Outra questão que passa dissimulada pelo expositor é a necessidade de outro equipamento eletrônico com uma plataforma para rodar o e-book. Portanto, quem quiser "ler" o seu e-book, se já não tiver, terá de comprar um equipamento para lhe possibilitar abrir as páginas do seu "livro". Custa dinheiro e treinamento para manusear o tal livro virtual. Enquanto o livro de papel o máximo que você pode precisar é colocar óculos de grau e abrir as páginas para sorver de dentro delas o que de mais admirável e mágico pode-se encontrar.
Uma questão de maior importância industrial é que os livros de papel fazem parte de uma cadeia de produção estabelecida desde a Idade Média por Gutenberg, que além de empregar matéria-prima de fontes renováveis e autossustentadas, empregam milhões de pessoas no mundo todo; não sendo o caso dos materiais utilizados nos e-books, pois são de plástico. Acabar com as indústrias de papel implicaria em deixar sem emprego milhões de pessoas, fato impensável na situação em que se encontra o mundo atualmente.

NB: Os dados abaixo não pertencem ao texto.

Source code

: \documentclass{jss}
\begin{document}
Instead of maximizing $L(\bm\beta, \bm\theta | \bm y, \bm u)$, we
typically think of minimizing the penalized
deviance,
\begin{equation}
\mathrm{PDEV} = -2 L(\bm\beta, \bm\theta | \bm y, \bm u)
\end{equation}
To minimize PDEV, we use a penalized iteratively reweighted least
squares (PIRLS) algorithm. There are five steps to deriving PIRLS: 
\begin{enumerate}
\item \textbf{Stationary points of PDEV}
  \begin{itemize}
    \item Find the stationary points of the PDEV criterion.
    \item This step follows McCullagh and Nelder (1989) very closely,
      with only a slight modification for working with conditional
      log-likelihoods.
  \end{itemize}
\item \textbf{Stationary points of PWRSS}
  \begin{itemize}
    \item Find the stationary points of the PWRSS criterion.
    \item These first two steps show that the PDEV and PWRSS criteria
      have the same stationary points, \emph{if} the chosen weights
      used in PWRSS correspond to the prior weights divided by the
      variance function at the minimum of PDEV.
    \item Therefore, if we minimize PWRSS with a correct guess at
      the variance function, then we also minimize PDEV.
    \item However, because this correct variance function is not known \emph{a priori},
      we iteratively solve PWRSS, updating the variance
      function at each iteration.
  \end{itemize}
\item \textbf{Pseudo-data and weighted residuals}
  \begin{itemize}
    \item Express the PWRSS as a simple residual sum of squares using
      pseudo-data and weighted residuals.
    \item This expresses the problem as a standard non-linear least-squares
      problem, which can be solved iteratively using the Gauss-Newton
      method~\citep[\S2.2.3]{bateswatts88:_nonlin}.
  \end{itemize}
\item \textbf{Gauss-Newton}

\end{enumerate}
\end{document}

Além do mais, a exposição excessiva do homem às interfaces eletrônicas, como, por exemplo, à tela de um notebook ou tablet, pode levar a desconfortos físicos ainda não estudados satisfatoriamente para comprovar se há ou não efeitos colaterais negativos. Não sabemos ainda o que pode acontecer a alguém que passe o dia em frente a um computador, por conveniência profissional, e venha a fazer a sua leitura preferida em um e-book, expondo-se novamente aos efeitos de um monitor. O livro de papel até hoje só provou que é um grande relaxante muscular, pois pode levar o sujeito da leitura ao sono profundo e revigorante.

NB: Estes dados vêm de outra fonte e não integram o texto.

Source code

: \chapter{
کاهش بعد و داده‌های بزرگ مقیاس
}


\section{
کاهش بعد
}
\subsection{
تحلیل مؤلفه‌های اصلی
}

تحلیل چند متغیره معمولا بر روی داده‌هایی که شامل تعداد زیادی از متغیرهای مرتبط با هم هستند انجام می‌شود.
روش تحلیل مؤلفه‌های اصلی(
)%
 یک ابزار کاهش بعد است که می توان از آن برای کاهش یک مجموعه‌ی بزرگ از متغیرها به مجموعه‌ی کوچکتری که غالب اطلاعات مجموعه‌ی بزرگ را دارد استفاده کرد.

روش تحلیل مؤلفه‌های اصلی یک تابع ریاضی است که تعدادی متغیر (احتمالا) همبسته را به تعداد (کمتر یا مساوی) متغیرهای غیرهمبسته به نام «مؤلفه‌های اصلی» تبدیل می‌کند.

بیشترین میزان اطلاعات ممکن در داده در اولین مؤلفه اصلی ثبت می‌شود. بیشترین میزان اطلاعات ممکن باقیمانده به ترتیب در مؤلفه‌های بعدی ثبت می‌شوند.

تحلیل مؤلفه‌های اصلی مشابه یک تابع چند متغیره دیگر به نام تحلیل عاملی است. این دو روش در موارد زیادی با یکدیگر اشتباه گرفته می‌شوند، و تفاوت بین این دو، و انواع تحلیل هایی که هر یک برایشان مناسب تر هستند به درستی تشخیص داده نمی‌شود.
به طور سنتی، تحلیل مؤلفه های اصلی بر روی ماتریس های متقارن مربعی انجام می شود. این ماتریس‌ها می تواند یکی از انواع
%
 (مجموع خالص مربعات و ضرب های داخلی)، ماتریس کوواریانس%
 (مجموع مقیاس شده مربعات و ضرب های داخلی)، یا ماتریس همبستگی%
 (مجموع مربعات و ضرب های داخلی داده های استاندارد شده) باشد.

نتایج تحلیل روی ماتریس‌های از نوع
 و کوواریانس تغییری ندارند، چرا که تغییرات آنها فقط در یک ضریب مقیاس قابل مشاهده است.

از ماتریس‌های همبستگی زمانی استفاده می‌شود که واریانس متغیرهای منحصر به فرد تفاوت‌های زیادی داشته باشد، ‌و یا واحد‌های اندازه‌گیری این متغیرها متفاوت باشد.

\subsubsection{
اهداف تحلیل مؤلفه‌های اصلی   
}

Sem perceber, o nosso expositor, está vendendo computadores e outras interfaces eletrônicas, necessárias para rodar um e-book, sem ganhar nenhuma comissão das grandes indústrias produtoras desses equipamentos. O e-book, neste caso, é somente um artefato do intrincado e concorrido mercado de componentes eletrônicos. Não tenhamos ilusões, os livros de papel continuarão existindo, mesmo com os livros virtuais entrando no mercado. O avanço da tecnologia pode até produzir artefatos seguros para serem empregados na leitura de e-books, mas sua duração será efêmera diante da sobreposição de novas tecnologias que buscam sempre a inovação e substituição de modelos antigos na sua natural tecnofagia.
Como aconteceu com a biblioteca de Alexandria, temo na possibilidade de todo e qualquer conhecimento depositado sob a forma de e-book ser destruído por catástrofes ou guerras, deixando a humanidade sem um exemplar sequer de uma obra-prima para contar o que foi um livro, de fato.